Have you ever thought about something, or maybe saw something totally outside the realm of normal and then, for whatever the reason, it’s everywhere? Sort of like when Uno won the Westminster Dog Show and then suddenly we were running into beagles around every corner. 

That happened to me three times this past week. Three times in the span of five days this question appeared: ‘What would you do if you weren’t afraid?’. I first saw the question in an article I was reading online. Then I heard the same question posed to an audience during a TED talk. Finally, the question shows up in the tome my book club is reading,  David Brooks’ The Second Mountain.

It could be that I’m riding the edge of a wave and by the end of next week we won’t be able to turn around without bumping into posters, bumperstickers and tee shirts imploring us to contemplate the answer. Or maybe the universe is directing the question to me and me alone – a little bit like the freeway sign who talks to Steve Martin’s weather man in the movie L.A. Story.
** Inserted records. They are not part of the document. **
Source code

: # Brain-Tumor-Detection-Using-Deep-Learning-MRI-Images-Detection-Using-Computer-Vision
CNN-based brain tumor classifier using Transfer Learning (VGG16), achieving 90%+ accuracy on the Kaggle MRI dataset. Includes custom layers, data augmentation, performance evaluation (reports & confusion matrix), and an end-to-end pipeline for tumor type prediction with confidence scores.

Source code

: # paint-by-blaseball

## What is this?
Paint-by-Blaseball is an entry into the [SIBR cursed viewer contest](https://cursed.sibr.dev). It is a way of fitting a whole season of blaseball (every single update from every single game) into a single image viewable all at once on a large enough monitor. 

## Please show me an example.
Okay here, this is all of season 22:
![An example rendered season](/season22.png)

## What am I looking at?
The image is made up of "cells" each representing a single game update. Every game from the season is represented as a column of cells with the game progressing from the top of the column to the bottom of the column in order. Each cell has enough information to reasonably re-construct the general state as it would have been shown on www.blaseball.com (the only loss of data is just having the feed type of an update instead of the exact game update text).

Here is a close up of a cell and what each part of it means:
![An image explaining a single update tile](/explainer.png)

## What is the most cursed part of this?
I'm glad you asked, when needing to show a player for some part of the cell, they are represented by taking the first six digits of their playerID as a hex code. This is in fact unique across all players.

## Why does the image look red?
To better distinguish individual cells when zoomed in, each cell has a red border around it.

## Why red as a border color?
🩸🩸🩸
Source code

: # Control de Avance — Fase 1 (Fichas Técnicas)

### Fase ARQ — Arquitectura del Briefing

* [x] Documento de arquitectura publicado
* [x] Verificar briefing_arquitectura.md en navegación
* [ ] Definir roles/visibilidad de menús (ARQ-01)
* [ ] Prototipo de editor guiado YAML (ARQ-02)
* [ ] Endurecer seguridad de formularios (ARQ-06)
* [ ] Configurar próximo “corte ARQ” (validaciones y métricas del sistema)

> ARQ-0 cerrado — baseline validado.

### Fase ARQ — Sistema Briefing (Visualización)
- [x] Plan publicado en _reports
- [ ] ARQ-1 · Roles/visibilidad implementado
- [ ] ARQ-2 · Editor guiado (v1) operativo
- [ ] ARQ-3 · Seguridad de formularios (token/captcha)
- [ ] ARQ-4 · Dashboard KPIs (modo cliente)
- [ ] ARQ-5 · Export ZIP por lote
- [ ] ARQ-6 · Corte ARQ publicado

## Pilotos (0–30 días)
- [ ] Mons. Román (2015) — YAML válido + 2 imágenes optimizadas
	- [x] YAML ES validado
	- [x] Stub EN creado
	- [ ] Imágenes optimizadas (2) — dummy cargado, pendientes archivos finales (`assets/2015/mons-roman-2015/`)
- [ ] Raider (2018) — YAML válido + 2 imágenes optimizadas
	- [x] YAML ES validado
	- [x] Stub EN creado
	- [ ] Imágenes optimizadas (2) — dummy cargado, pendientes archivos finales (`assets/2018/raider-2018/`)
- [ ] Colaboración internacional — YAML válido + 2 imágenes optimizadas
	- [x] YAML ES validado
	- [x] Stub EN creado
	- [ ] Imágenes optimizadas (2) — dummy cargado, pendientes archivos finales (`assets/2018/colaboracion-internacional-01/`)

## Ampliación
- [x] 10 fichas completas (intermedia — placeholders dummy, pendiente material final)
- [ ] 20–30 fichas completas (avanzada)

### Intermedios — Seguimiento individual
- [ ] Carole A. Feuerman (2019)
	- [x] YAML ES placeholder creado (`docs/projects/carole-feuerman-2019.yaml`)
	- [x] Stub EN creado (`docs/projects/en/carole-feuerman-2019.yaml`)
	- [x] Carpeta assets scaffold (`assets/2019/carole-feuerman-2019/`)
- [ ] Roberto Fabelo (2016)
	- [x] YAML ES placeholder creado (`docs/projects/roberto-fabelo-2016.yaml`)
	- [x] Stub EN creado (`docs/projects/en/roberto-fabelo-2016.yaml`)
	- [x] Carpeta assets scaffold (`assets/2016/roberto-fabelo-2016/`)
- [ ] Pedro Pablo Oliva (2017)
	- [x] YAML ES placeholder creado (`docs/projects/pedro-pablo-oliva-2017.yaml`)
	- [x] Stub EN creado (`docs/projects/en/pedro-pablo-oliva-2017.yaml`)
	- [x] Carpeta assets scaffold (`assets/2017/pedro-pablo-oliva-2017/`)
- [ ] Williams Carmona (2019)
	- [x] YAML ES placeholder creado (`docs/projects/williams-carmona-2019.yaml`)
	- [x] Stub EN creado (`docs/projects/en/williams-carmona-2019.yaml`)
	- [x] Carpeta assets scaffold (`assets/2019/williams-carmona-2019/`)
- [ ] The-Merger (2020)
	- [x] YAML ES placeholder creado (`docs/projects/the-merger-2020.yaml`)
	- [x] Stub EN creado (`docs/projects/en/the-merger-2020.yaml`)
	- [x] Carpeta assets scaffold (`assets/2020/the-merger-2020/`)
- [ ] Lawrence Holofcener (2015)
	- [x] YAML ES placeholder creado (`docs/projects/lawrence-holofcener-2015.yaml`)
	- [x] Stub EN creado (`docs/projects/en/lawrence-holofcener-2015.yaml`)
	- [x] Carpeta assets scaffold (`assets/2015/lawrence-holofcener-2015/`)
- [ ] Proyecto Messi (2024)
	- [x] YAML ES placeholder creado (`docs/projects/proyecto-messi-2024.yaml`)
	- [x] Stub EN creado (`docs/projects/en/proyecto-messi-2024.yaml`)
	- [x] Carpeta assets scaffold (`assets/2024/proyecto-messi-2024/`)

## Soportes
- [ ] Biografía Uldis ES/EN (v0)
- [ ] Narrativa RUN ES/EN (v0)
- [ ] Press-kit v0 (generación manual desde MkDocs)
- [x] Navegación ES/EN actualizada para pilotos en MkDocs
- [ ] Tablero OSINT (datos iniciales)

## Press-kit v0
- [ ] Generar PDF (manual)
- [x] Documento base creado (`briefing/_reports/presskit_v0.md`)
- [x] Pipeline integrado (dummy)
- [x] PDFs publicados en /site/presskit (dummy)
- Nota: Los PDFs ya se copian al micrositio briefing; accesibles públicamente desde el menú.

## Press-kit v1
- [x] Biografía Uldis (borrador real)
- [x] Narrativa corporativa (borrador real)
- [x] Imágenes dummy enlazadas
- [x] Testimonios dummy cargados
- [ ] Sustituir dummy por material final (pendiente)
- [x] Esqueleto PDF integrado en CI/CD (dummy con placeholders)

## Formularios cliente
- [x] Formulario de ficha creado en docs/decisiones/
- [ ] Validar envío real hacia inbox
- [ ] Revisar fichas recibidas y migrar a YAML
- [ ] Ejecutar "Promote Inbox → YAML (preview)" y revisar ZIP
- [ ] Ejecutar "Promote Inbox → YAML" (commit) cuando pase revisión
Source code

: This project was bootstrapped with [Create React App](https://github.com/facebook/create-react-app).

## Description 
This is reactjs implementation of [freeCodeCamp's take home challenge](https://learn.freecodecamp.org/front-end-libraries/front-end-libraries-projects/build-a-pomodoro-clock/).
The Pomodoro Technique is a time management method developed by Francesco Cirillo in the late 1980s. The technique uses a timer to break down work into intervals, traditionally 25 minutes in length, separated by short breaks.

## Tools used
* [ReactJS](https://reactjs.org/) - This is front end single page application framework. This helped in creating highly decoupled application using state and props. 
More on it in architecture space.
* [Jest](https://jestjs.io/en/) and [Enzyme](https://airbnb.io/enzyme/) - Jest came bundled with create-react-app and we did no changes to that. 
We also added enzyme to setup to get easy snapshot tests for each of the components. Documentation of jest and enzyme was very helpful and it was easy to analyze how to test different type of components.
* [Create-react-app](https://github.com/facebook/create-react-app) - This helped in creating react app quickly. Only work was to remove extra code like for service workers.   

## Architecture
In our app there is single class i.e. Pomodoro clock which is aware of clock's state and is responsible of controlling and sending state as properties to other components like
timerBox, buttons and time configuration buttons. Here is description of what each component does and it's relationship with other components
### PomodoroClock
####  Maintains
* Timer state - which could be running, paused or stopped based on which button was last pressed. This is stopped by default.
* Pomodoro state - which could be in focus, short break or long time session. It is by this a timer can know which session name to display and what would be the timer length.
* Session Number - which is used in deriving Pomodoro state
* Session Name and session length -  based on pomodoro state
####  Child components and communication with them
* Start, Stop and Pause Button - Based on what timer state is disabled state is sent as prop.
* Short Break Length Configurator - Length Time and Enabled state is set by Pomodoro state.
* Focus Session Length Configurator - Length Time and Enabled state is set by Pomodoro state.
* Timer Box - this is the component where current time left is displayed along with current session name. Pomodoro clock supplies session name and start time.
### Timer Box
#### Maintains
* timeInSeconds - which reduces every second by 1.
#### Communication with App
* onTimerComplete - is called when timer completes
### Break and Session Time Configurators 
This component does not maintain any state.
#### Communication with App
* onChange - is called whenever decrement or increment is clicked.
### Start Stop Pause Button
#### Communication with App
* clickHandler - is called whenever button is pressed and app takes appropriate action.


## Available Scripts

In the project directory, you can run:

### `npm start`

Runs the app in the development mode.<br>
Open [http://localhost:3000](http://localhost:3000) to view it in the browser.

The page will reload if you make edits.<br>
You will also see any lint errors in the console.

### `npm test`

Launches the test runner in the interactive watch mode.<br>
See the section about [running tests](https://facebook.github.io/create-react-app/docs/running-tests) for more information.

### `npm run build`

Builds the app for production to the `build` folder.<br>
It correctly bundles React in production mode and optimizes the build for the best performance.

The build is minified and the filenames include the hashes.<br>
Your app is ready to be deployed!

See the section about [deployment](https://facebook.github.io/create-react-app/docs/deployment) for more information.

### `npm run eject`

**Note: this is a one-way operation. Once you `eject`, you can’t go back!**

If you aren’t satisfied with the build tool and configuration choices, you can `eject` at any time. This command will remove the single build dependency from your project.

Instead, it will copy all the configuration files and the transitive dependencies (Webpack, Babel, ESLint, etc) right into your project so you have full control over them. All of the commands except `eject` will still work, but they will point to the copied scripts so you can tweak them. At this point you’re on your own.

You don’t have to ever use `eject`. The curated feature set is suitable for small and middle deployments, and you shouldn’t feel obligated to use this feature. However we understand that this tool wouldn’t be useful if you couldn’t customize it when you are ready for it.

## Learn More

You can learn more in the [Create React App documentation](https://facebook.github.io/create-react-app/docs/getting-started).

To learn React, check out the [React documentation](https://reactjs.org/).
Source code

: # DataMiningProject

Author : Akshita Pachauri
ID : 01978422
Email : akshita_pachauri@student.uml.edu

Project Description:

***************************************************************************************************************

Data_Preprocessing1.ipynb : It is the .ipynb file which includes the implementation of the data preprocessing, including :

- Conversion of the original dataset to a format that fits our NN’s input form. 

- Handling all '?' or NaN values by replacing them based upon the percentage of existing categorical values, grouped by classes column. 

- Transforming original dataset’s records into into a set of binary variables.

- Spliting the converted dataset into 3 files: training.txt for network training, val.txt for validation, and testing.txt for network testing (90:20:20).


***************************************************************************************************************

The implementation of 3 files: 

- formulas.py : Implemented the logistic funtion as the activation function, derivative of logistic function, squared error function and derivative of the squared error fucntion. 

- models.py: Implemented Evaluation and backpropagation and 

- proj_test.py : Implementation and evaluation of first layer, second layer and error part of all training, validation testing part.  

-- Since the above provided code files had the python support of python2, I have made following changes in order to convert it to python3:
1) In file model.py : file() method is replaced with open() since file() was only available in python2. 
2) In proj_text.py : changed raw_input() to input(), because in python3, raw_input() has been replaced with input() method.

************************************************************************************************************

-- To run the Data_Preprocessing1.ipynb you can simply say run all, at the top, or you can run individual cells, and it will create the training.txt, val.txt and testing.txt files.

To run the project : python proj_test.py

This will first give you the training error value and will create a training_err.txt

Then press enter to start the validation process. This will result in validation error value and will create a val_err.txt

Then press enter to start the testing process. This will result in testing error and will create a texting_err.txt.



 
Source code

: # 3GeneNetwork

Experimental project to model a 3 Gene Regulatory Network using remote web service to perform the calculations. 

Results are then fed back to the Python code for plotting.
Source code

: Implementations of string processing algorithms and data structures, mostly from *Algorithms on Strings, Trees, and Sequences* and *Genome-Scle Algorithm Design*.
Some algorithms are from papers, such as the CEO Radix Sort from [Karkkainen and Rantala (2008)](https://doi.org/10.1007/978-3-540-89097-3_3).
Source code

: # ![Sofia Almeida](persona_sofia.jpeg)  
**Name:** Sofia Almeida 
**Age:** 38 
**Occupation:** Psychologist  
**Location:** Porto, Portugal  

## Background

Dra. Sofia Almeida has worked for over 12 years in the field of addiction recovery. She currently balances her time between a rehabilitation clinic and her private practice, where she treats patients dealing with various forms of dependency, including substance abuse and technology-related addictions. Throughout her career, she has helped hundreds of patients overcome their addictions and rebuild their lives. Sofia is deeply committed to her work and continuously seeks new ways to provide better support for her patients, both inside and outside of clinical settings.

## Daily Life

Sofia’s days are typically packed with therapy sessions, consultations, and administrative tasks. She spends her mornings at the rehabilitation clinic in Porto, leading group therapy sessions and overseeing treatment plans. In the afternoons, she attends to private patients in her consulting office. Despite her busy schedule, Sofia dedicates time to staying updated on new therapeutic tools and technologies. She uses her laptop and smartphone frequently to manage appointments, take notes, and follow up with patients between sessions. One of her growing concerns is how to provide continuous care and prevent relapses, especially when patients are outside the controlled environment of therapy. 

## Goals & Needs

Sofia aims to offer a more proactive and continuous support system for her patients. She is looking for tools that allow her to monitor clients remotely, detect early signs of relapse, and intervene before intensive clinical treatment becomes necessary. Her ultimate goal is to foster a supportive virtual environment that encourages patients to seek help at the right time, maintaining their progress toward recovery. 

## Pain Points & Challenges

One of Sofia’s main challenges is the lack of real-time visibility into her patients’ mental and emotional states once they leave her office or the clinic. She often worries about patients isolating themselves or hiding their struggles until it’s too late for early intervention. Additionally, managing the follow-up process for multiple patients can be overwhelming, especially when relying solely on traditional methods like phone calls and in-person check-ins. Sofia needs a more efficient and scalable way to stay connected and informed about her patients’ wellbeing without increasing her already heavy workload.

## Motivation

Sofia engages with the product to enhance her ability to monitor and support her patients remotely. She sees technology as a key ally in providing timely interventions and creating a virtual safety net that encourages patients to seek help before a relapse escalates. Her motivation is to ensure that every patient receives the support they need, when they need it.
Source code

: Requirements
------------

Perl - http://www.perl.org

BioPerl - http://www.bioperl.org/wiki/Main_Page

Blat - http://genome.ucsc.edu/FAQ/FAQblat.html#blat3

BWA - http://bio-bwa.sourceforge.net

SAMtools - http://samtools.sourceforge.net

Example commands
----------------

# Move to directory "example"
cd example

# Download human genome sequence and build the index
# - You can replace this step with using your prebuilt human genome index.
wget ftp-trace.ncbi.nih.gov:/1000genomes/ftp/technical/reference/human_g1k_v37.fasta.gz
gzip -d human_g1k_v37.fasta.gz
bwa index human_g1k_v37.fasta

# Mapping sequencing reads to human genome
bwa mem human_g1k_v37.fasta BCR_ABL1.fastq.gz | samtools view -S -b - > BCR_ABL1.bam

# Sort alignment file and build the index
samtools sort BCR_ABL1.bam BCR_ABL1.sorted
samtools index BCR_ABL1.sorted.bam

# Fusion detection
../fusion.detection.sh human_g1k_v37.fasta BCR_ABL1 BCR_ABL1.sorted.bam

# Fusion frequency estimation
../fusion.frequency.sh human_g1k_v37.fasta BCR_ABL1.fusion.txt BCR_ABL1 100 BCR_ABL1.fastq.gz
Either way, maybe it’s not such a bad thing to contemplate. What would YOU do if you weren’t afraid?

Maybe you’re already doing it. Maybe not. Does it matter?

I’m all for living fearlessly but the suggestion that we’re holding ourselves back from full self-actualization because we’re afraid is annoying. Why? Because it feeds the idea of individuation during a time in our history when, more than anything, we need to connect. The question encourages us to be selfish during a time in our history when we should be selfless.

Yes, sometimes fear keeps us from walking a certain path but is that always bad? I’ve often thought about getting a tattoo. With a great sigh of relief I happily confess that fear has kept me from the artist’s needle. The saying ‘feel the fear and do it anyway’ is not one I choose to embrace. The intention of these ideas, on the surface, do not encourage community building. Instead, they lean us toward a narcissistic variant of introspection.

One thought on “What Would You Do If You Weren’t Afraid?

  1. All that I dreaded came to pass in the last one year. I didn’t choose to face the fear. In the end, it was just that fear prevented a page from turning. That was all. A page in my story.